● **Exercise requirements**: For the entries that follow, restate word for word the line containing "The forked solution", the line containing "More details about", and every line that lies between them.

● **Stored data**:
★ ★ ★
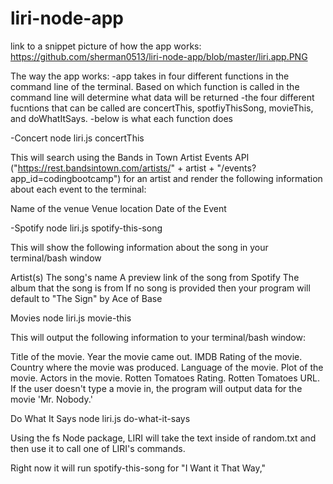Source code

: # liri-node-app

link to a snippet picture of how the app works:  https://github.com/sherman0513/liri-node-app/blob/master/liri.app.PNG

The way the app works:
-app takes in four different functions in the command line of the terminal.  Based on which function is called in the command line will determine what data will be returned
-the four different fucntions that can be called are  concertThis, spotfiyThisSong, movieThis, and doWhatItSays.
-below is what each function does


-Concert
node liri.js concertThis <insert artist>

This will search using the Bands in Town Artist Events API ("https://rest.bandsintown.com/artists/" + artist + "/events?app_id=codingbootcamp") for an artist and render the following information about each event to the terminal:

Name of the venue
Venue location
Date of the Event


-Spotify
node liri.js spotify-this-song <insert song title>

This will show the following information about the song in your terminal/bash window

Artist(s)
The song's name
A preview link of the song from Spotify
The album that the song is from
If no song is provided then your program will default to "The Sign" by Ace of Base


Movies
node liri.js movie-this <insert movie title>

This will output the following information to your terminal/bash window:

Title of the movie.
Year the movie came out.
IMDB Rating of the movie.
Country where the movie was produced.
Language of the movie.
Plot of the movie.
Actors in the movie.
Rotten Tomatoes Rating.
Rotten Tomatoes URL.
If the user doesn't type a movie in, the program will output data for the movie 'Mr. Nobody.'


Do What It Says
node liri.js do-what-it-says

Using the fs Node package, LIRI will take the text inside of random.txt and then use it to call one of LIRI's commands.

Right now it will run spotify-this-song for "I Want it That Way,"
★ ★ ★
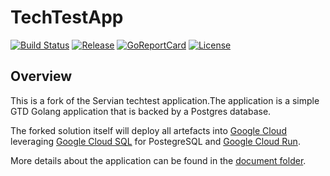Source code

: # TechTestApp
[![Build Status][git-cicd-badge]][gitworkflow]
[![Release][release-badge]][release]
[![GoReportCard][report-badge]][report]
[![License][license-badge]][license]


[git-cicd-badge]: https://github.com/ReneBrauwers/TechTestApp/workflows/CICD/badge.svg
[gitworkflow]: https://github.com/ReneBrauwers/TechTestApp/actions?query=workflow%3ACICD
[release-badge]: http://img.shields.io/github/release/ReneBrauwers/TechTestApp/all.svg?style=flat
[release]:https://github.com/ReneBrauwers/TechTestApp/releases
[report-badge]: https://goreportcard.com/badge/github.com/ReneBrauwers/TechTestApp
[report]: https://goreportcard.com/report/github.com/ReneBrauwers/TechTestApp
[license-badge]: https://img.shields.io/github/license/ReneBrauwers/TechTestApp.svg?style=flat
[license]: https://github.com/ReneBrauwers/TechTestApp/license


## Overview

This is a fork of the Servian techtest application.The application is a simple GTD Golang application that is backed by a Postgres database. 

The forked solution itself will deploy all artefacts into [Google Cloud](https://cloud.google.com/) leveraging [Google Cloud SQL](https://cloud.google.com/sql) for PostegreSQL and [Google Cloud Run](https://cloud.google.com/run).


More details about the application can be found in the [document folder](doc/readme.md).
★ ★ ★
● **Solution for this problem**:
The forked solution itself will deploy all artefacts into [Google Cloud](https://cloud.google.com/) leveraging [Google Cloud SQL](https://cloud.google.com/sql) for PostegreSQL and [Google Cloud Run](https://cloud.google.com/run).


More details about the application can be found in the [document folder](doc/readme.md).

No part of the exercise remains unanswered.